* **DATA PROVIDED**

BEGIN

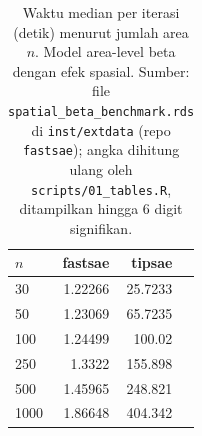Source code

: \begin{table}[htbp]
\centering
\caption{Waktu median per iterasi (detik) menurut jumlah area $n$. Model area-level beta dengan efek spasial. Sumber: file \texttt{spatial\_beta\_benchmark.rds} di \texttt{inst/extdata} (repo \texttt{fastsae}); angka dihitung ulang oleh \texttt{scripts/01\_tables.R}, ditampilkan hingga 6 digit signifikan.}
\label{tab:time-sbeta}
\small
\begin{tabular}{lrrr}
\toprule
$n$ & fastsae & tipsae \\
\midrule
30 & 1.22266 & 25.7233 \\
50 & 1.23069 & 65.7235 \\
100 & 1.24499 &  100.02 \\
250 &  1.3322 & 155.898 \\
500 & 1.45965 & 248.821 \\
1000 & 1.86648 & 404.342 \\
\bottomrule
\end{tabular}
\end{table}

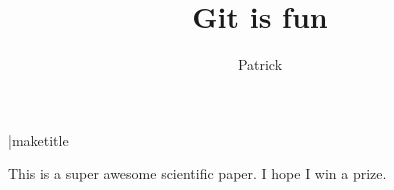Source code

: \documentclass[10pt]{article}
\author{Patrick}
\title{Git is fun}
\begin{document}
        |maketitle

        This is a super awesome scientific paper.
        I hope I win a prize.
\end{document}
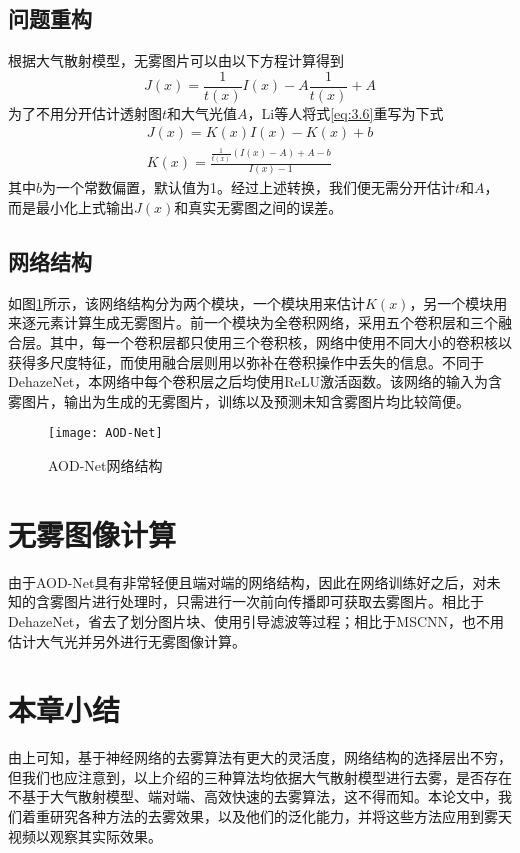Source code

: \documentclass[a4paper, 12pt, oneside]{report}
\begin{document}
{\subsection{问题重构\quad}
根据大气散射模型，无雾图片可以由以下方程计算得到
\begin{equation} \label{eq:3.6}
J(x) = \frac{1}{t(x)}I(x) - A\frac{1}{t(x)} + A
\end{equation}
为了不用分开估计透射图$t$和大气光值$A$，Li等人将式\ref{eq:3.6}重写为下式
\begin{equation} \label{eq:3.7}
\begin{aligned}
J(x) = K(x)I(x) - K(x) + b \\
K(x) = \frac{\frac{1}{t(x)}(I(x) - A) + A - b}{I(x) - 1}
\end{aligned}
\end{equation}
其中$b$为一个常数偏置，默认值为1。经过上述转换，我们便无需分开估计$t$和$A$，而是最小化上式输出$J(x)$和真实无雾图之间的误差。

\subsection{网络结构\quad}

如图\ref{fig:3.9}所示，该网络结构分为两个模块，一个模块用来估计$K(x)$，另一个模块用来逐元素计算生成无雾图片。前一个模块为全卷积网络，采用五个卷积层和三个融合层。其中，每一个卷积层都只使用三个卷积核，网络中使用不同大小的卷积核以获得多尺度特征，而使用融合层则用以弥补在卷积操作中丢失的信息。不同于DehazeNet，本网络中每个卷积层之后均使用ReLU激活函数。该网络的输入为含雾图片，输出为生成的无雾图片，训练以及预测未知含雾图片均比较简便。
\begin{figure}[H]
\centering
\texttt{[image: AOD-Net]}
\caption{AOD-Net网络结构}
\label{fig:3.9}
\end{figure}

\section{无雾图像计算\quad}
由于AOD-Net具有非常轻便且端对端的网络结构，因此在网络训练好之后，对未知的含雾图片进行处理时，只需进行一次前向传播即可获取去雾图片。相比于DehazeNet，省去了划分图片块、使用引导滤波等过程；相比于MSCNN，也不用估计大气光并另外进行无雾图像计算。

\section{本章小结\quad}
由上可知，基于神经网络的去雾算法有更大的灵活度，网络结构的选择层出不穷，但我们也应注意到，以上介绍的三种算法均依据大气散射模型进行去雾，是否存在不基于大气散射模型、端对端、高效快速的去雾算法，这不得而知。本论文中，我们着重研究各种方法的去雾效果，以及他们的泛化能力，并将这些方法应用到雾天视频以观察其实际效果。

}
\end{document}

END

* **ACTIVITY**
Omit the pictures and give the material again, exactly and in full.

* **ANSWER SECTION**
Source code

: \begin{table}[htbp]
\centering
\caption{Waktu median per iterasi (detik) menurut jumlah area $n$. Model area-level beta dengan efek spasial. Sumber: file \texttt{spatial\_beta\_benchmark.rds} di \texttt{inst/extdata} (repo \texttt{fastsae}); angka dihitung ulang oleh \texttt{scripts/01\_tables.R}, ditampilkan hingga 6 digit signifikan.}
\label{tab:time-sbeta}
\small
\begin{tabular}{lrrr}
\toprule
$n$ & fastsae & tipsae \\
\midrule
30 & 1.22266 & 25.7233 \\
50 & 1.23069 & 65.7235 \\
100 & 1.24499 &  100.02 \\
250 &  1.3322 & 155.898 \\
500 & 1.45965 & 248.821 \\
1000 & 1.86648 & 404.342 \\
\bottomrule
\end{tabular}
\end{table}

Source code

: \documentclass[10pt]{article}
\author{Patrick}
\title{Git is fun}
\begin{document}
        |maketitle

        This is a super awesome scientific paper.
        I hope I win a prize.
\end{document}
Source code

: \documentclass[a4paper, 12pt, oneside]{report}
\begin{document}
{\subsection{问题重构\quad}
根据大气散射模型，无雾图片可以由以下方程计算得到
\begin{equation} \label{eq:3.6}
J(x) = \frac{1}{t(x)}I(x) - A\frac{1}{t(x)} + A
\end{equation}
为了不用分开估计透射图$t$和大气光值$A$，Li等人将式\ref{eq:3.6}重写为下式
\begin{equation} \label{eq:3.7}
\begin{aligned}
J(x) = K(x)I(x) - K(x) + b \\
K(x) = \frac{\frac{1}{t(x)}(I(x) - A) + A - b}{I(x) - 1}
\end{aligned}
\end{equation}
其中$b$为一个常数偏置，默认值为1。经过上述转换，我们便无需分开估计$t$和$A$，而是最小化上式输出$J(x)$和真实无雾图之间的误差。

\subsection{网络结构\quad}

如图\ref{fig:3.9}所示，该网络结构分为两个模块，一个模块用来估计$K(x)$，另一个模块用来逐元素计算生成无雾图片。前一个模块为全卷积网络，采用五个卷积层和三个融合层。其中，每一个卷积层都只使用三个卷积核，网络中使用不同大小的卷积核以获得多尺度特征，而使用融合层则用以弥补在卷积操作中丢失的信息。不同于DehazeNet，本网络中每个卷积层之后均使用ReLU激活函数。该网络的输入为含雾图片，输出为生成的无雾图片，训练以及预测未知含雾图片均比较简便。
\begin{figure}[H]
\centering
\texttt{[image: AOD-Net]}
\caption{AOD-Net网络结构}
\label{fig:3.9}
\end{figure}

\section{无雾图像计算\quad}
由于AOD-Net具有非常轻便且端对端的网络结构，因此在网络训练好之后，对未知的含雾图片进行处理时，只需进行一次前向传播即可获取去雾图片。相比于DehazeNet，省去了划分图片块、使用引导滤波等过程；相比于MSCNN，也不用估计大气光并另外进行无雾图像计算。

\section{本章小结\quad}
由上可知，基于神经网络的去雾算法有更大的灵活度，网络结构的选择层出不穷，但我们也应注意到，以上介绍的三种算法均依据大气散射模型进行去雾，是否存在不基于大气散射模型、端对端、高效快速的去雾算法，这不得而知。本论文中，我们着重研究各种方法的去雾效果，以及他们的泛化能力，并将这些方法应用到雾天视频以观察其实际效果。

}
\end{document}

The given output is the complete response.